You can create pools of Windows or Linux nodes by using Azure Cloud Services, images from the Azure Virtual Machines Marketplace, or custom images that you prepare.

Nodes can run any executable or script that is supported by the operating system environment of the node. Executables or scripts include *.exe, *.cmd, *.bat, and PowerShell scripts (for Windows) and binaries, shell, and Python scripts (for Linux).

All compute nodes in Batch also include:

By default, nodes can communicate with each other, but they can't communicate with virtual machines that are not part of the same pool. To allow nodes to communicate securely with other virtual machines, or with an on-premises network, you can provision the pool in a subnet of an Azure virtual network (VNet). When you do so, your nodes can be accessed through public IP addresses.
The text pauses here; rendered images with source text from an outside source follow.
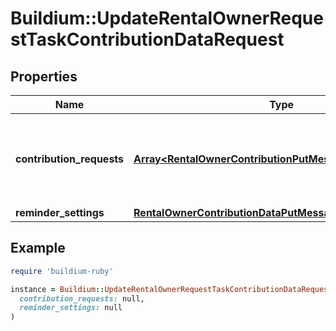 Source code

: # Buildium::UpdateRentalOwnerRequestTaskContributionDataRequest

## Properties

| Name | Type | Description | Notes |
| ---- | ---- | ----------- | ----- |
| **contribution_requests** | [**Array&lt;RentalOwnerContributionPutMessage&gt;**](RentalOwnerContributionPutMessage.md) | The contribution request details associated with the task. | [optional] |
| **reminder_settings** | [**RentalOwnerContributionDataPutMessageReminderSettings**](RentalOwnerContributionDataPutMessageReminderSettings.md) |  | [optional] |

## Example

```ruby
require 'buildium-ruby'

instance = Buildium::UpdateRentalOwnerRequestTaskContributionDataRequest.new(
  contribution_requests: null,
  reminder_settings: null
)
```

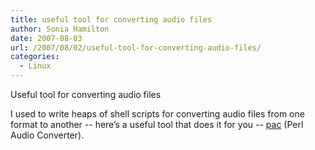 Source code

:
 ```yaml
---
title: useful tool for converting audio files
author: Sonia Hamilton
date: 2007-08-03
url: /2007/08/02/useful-tool-for-converting-audio-files/
categories:
  - Linux
---
```

Useful tool for converting audio files

<!--more-->

I used to write heaps of shell scripts for converting audio files from one format to another -- here&#8217;s a useful tool that does it for you -- [pac][1] (Perl Audio Converter).

 [1]: http://sourceforge.net/projects/pacpl/
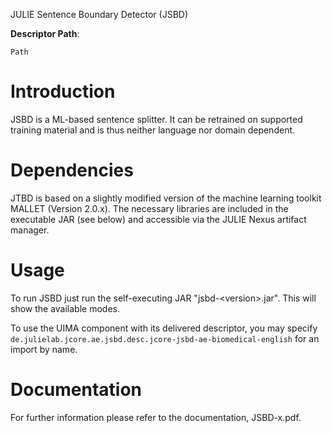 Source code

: JULIE Sentence Boundary Detector (JSBD)  

**Descriptor Path**:
```
Path
```

Introduction
============
JSBD is a ML-based sentence splitter. It can be retrained on supported
training material and is thus neither language nor domain dependent.



Dependencies
============ 
JTBD is based on a slightly modified version of the machine learning toolkit MALLET (Version 2.0.x). The necessary libraries are included in the executable JAR (see below) and accessible via the JULIE Nexus artifact manager.


Usage
=====

To run JSBD just run the self-executing JAR "jsbd-&lt;version&gt;.jar". This will show the available modes.

To use the UIMA component with its delivered descriptor, you may specify `de.julielab.jcore.ae.jsbd.desc.jcore-jsbd-ae-biomedical-english` for an import by name.

Documentation
==============
For further information please refer to the documentation, JSBD-x.pdf.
These public IP addresses are created by Batch and may change over the lifetime of the pool. You can also create a pool with static public IP addresses that you control, which ensures that they won't change unexpectedly.

Pools

A pool is the collection of nodes that your application runs on.

Azure Batch pools build on top of the core Azure compute platform. They provide large-scale allocation, application installation, data distribution, health monitoring, and flexible adjustment (scaling) of the number of compute nodes within a pool.

Every node that is added to a pool is assigned a unique name and IP address. When a node is removed from a pool, any changes that are made to the operating system or files are lost, and its name and IP address are released for future use. When a node leaves a pool, its lifetime is over.

A pool can be used only by the Batch account in which it was created. A Batch account can create multiple pools to meet the resource requirements of the applications it will run.

The pool can be created manually, or automatically by the Batch service when you specify the work to be done. When you create a pool, you can specify the following attributes:

Important

Batch accounts have a default quota that limits the number of cores in a Batch account. The number of cores corresponds to the number of compute nodes. You can find the default quotas and instructions on how to increase a quota in Quotas and limits for the Azure Batch service. If your pool is not achieving its target number of nodes, the core quota might be the reason.

Operating system and version

When you create a Batch pool, you specify the Azure virtual machine configuration and the type of operating system you want to run on each compute node in the pool.

Configurations

There are two types of pool configurations available in Batch.

Virtual Machine Configuration

The Virtual Machine Configuration specifies that the pool is composed of Azure virtual machines. These VMs may be created from either Linux or Windows images.

The Batch node agent is a program that runs on each node in the pool and provides the command-and-control interface between the node and the Batch service. There are different implementations of the node agent, known as SKUs, for different operating systems. When you create a pool based on the Virtual Machine Configuration, you must specify not only the size of the nodes and the source of the images used to create them, but also the virtual machine image reference and the Batch node agent SKU to be installed on the nodes. For more information about specifying these pool properties, see Provision Linux compute nodes in Azure Batch pools. You can optionally attach one or more empty data disks to pool VMs created from Marketplace images, or include data disks in custom images used to create the VMs. When including data disks, you need to mount and format the disks from within a VM to use them.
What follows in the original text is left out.